As “elites” brasileiras são extrativistas, de baixa qualidade. Sua violência histórica potencializou o uso multibilionário da máquina estatal e privada para corromper o pleito. Na geografia de maior contingente de negros após a Nigéria, entre 1928 e 1938, o país teve um partido nazista com 2,9 mil filiados, atrás somente da Alemanha, sem contar os simpatizantes da superioridade eugênica. Em 2019, contabilizou centenas de células neonazistas, 99 em São Paulo (28 na capital), 69 em Santa Catarina, 66 no Paraná e 47 no Rio Grande do Sul. Os ogros respondem à chamada defronte dos quartéis, rezando por uma intervenção militar. A aporofobia (social e racial) é um preconceito incrustado na formação da nação, adoecida na irracionalidade, hostil às pretensões progressistas.

A assunção de Lula / Alckmin interrompeu a escalada do pensamento totalitário e das políticas neoliberais. Contudo, no clima da Copa, a quadrilha no poder vendeu a Refinaria de Manaus, num acinte à soberania programática das urnas.
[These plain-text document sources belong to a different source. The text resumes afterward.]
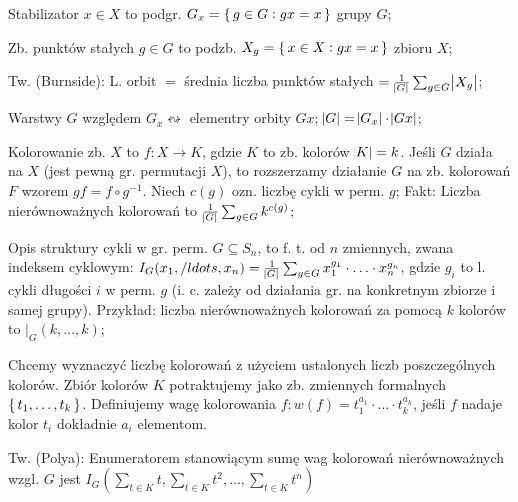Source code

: Stabilizator $x \in X$ to podgr. $G_x = \set{g\in G: gx = x}$ grupy $G$;

Zb. punktów stałych $g \in G$ to podzb. $X_g = \set{x\in X: gx=x}$ zbioru $X$;

Tw. (Burnside): L. orbit $=$ średnia liczba punktów stałych
  $=\frac{1}{\abs{G}}\sum_{g\in G}\abs{X_g}$;

Warstwy $G$ względem $G_x \leftrightsquigarrow$ elementry orbity $Gx$;
$\abs{G} = \abs{G_x} \cdot \abs{Gx}$;

Kolorowanie zb. $X$ to $f: X\rightarrow K$, gdzie $K$ to zb. kolorów
  $\abs{K} = k$. Jeśli $G$ działa na $X$ (jest pewną gr. permutacji $X$), to
  rozszerzamy działanie $G$ na zb. kolorowań $F$ wzorem $gf=f\circ g^{-1}$.
  Niech $c(g)$ ozn. liczbę cykli w perm. $g$; Fakt: Liczba nierównoważnych
  kolorowań to $\frac{1}{\abs{G}}\sum_{g\in G}k^{c(g)}$;

Opis struktury cykli w gr. perm. $G \subseteq S_n$, to f. t. od $n$ zmiennych,
  zwana indeksem cyklowym: $I_G(x_1,/ldots,x_n)=
  \frac{1}{\abs{G}}\sum_{g\in G}x_1^{g_1}\cdot\ldots\cdot x_n^{g_n}$, gdzie
  $g_i$ to l. cykli długości $i$ w perm. $g$ (i. c. zależy od działania gr.
  na konkretnym zbiorze i samej grupy). Przykład: liczba nierównoważnych
  kolorowań za pomocą $k$ kolorów to $|_G(k,\ldots,k)$;

Chcemy wyznaczyć liczbę kolorowań z użyciem ustalonych liczb
  poszczególnych kolorów. Zbiór kolorów $K$ potraktujemy jako zb. zmiennych
  formalnych $\set{t_1,\ldots,t_k}$. Definiujemy wagę kolorowania
  $f: w(f) = t_1^{a_1}\cdot\ldots\cdot t_k^{a_k}$, jeśli $f$ nadaje kolor $t_i$
  dokładnie $a_i$ elementom.

Tw. (Polya): Enumeratorem stanowiącym sumę wag kolorowań nierównoważnych wzgl.
  $G$ jest $I_G(\sum_{t\in K}t, \sum_{t\in K}t^2, \ldots, \sum_{t\in K}t^n)$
Da Petrobrás, da Amazônia e do Bolsa Família devem vir os acenos do futuro. A reconstrução exige símbolos. O desafio consiste em solidificar uma democracia com direitos, como antídoto aos retrocessos civilizacionais. Essa é a missão de um governo de transição para o Estado de Bem-Estar Social, com participação popular, no Brasil.

Luiz Marques é Docente de Ciência Política na UFRGS, ex-Secretário de Estado da Cultura no Rio Grande do Sul.